Hier kommt ein weiterer entscheidender Nutzen der Sprachfähigkeit ins Spiel, den Stevan Harnad von der University of Southampton den «Vorteil des symbolischen Diebstahls über die ehrliche Plackerei» genannt hat: die Kategorisierung. «Ehrliche Plackerei ist das gute alte Lernen mit Versuch und Irrtum. Es basiert auf den Rückmeldungen, die man aus den Folgen seines eigenen Verhaltens erhält. Ein Lebewesen, das sich beispielsweise von Pilzen ernährt, erfährt am eigenen Leib den Unterschied zwischen guten Pilzen und solchen, von denen einem schlecht wird. Anhand äußerer Merkmale kann es dann lernen, die beiden Pilz-Kategorien auseinanderzuhalten.»

Dieser mühselige und nicht selten gefährliche Wissenserwerb läßt sich durch verbale Hinweise wesentlich beschleunigen. «Wenn die Lebewesen in der Lage sind, einander die Eigenschaften der guten und schlechten Pilze zu beschreiben, wahrscheinlich mit dem Zeigen einiger treffender Beispiele, können sie sich eine Menge Schwierigeiten ersparen», sagt Harnad. Ähnlich nützlich sind Warnungen wie «heiß!» und «tief!» für Feuer und Flüsse. Wie vorteilhaft sich diese primitive Kommunikation auswirkt, haben Harnad und seine Mitarbeiter in Computermodellen demonstriert.

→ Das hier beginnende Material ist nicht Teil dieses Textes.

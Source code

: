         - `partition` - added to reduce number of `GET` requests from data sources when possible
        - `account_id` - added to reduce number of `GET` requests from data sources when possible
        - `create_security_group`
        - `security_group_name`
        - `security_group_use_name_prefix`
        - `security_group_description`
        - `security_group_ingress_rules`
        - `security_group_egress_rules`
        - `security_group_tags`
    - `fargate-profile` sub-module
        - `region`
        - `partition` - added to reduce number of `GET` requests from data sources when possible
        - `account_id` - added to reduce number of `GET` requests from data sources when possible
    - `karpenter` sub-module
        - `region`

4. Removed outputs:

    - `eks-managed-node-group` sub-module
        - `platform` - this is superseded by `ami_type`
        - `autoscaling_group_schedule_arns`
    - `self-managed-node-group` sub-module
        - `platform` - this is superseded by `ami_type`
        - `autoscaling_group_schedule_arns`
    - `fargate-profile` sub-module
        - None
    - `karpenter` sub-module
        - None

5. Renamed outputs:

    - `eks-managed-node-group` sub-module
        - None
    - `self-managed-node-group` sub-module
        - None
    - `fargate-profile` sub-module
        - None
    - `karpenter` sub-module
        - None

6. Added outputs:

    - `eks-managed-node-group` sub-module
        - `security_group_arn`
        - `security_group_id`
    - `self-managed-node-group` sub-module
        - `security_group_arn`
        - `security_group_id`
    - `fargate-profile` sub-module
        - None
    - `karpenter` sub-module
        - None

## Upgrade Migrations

Auch experimentell ist der Erfolg von Kategorisierungen gut bestätigt: Lange war rätselhaft, wie es manche Menschen mit großer Erfahrung schaffen, frisch geschlüpfte weibliche Küken von männlichen zu unterscheiden. Diese Fähigkeit hat große ökonomische Bedeutung, denn normalerweise sind nur Legehennen erwünscht, und die männlichen Küken sollen aus Kostengründen nicht unnötig durchgefüttert werden. Dieses «Chicken-Sexing» ist aber sehr schwierig und erfordert lange Übung, zumal die Experten selbst nicht so genau sagen können, worin sich die Geschlechter äußerlich unterscheiden. Mit vielen Fotos gelang es Wissenschaftlern jedoch, einige Merkmale zu extrahieren. Wurden Sexing-Neulinge darauf hingewiesen, konnten sie innerhalb kurzer Zeit bis zu 90 Prozent des Niveaus der «Großmeister» erreichen, was sonst nur mit einem monatelangen Versuch-und-Irrtum-Lernen glückt.

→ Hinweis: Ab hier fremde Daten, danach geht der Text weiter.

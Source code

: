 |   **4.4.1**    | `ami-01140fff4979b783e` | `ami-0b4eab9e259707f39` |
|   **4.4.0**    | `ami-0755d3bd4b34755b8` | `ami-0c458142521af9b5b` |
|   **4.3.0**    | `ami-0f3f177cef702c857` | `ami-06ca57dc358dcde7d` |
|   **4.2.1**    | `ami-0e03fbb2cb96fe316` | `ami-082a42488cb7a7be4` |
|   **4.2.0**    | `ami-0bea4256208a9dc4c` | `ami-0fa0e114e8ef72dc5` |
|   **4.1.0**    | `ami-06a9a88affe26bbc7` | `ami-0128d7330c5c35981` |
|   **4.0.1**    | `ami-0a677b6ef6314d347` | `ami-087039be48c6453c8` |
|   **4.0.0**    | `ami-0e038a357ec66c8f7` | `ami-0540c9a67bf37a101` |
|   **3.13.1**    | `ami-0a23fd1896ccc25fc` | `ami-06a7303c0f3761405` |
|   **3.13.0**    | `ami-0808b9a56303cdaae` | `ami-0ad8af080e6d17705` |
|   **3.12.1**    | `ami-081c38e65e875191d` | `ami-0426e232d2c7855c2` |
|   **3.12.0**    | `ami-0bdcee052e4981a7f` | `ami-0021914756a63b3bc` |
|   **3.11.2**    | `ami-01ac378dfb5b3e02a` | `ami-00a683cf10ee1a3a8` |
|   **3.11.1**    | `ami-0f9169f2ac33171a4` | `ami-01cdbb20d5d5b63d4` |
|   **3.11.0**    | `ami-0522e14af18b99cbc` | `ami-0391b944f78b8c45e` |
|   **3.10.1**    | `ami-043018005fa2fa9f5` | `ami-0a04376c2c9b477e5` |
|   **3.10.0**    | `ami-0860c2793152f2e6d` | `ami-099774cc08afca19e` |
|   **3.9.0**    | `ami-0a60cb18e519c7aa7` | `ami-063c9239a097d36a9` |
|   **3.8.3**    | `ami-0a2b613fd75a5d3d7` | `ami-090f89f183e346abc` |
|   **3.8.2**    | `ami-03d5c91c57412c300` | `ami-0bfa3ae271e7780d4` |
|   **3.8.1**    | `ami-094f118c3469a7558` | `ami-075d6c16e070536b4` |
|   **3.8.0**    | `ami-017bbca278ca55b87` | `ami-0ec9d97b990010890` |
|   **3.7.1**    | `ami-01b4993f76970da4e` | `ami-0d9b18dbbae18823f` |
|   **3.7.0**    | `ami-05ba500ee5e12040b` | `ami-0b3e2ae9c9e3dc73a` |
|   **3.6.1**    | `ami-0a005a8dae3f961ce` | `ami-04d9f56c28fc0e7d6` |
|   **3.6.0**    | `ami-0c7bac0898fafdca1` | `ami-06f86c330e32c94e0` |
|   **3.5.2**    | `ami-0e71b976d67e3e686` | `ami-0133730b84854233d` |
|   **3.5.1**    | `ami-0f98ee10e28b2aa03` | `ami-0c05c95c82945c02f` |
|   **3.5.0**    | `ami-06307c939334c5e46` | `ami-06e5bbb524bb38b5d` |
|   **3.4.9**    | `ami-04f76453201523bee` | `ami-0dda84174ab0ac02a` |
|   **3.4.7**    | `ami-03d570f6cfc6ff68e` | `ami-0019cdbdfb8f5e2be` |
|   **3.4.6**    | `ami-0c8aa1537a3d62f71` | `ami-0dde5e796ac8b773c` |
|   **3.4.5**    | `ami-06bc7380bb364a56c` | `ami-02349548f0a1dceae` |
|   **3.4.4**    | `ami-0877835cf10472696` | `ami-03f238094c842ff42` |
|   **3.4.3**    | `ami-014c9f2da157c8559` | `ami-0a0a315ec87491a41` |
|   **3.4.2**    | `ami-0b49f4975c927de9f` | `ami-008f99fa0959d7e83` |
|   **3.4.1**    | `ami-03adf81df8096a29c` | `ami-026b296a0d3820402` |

«Dieser symbolische Diebstahl, das Lernen vom Hörensagen, ist ein Verbrechen ohne Opfer - jedenfalls in Situationen, wo man vom Nachteil anderer selbst keinen Vorteil oder sogar eigene Nachteile hat», sagt Harnad. «Es ersetzt nicht das Prinzip von Versuch und Irrtum, aber es ergänzt es wesentlich.» Sein Fazit: Der Ursprung der Sprache hängt zusammen mit der Entstehung der Fähigkeit, Kategorien mit sprachlichen Symbolen zu bezeichnen und mit diesen Symbolen Aussagen über die Welt zu machen, die wahr oder falsch sein können.

Sicherlich waren es keine Küken und vielleicht auch nicht Pilze, über die sich unsere fernen Ahnen einst verständigten, doch wahrscheinlich die Fundorte von nahrhaften Wurzeln, Nüssen und Früchten oder Aas. Hinzu kamen Warnungen vor Raubkatzen, wenn beispielsweise jemand Spuren im Gras entdeckte. Die Protosprache hat sich vor 1,5 bis 0,5 Millionen Jahre verbreitet, als Homo erectus und seine Verwandten durch Afrika und später durch Asien und Europa streiften, schätzt Bickerton.

Die eigentliche Sprachfähigkeit entwickelte sich erst später, vor vielleicht 200.000 bis 50.000 Jahren, glaubt er. Eine wichtige Triebkraft dafür war der reziproke Atruismus nach dem Motto: "Kratzt du mir den Rücken, so kratze ich ihn dir ebenfalls." Diese Kooperation war für den Jagderfolg unerläßlich. Hätten beispielsweise die Jäger, die das Wild erlegten, die Beute nicht mit ihren Treibern und ihren Familien geteilt, hätte niemand mehr als Treiber gearbeitet. Doch gegenseitiger Altruismus funktioniert nur, wenn Trittbrettfahrer keinen Erfolg haben - sonst wird der Altruist gnadenlos ausgenutzt und hat nicht nur die Arbeit und das Risiko, sondern auch das Nachsehen. Deshalb ist es notwendig, sich gut zu merken, wer wieviel investiert und abgibt.

Diese soziale Intelligenz scheint eine wesentliche Ursache für die Vergrößerung des Hirnvolumens der Frühmenschen in den letzten Jahrmillionen gewesen zu sein - und hat letztlich wohl auch zur Sprachfähigkeit geführt. Bickerton sieht sogar Parallelen zwischen den Voraussetzungen für das soziale Kalkül und den grundlegenden syntaktischen Strukturen für Subjekt, Objekt und Verb. Futterneid und Feilschen um einen Brocken Aas, Tratsch und Klatsch am Lagerfeuer - das also könnten die Wurzeln der Sprachgewalt von Homer, Shakespeare und Nietzsche gewesen sein.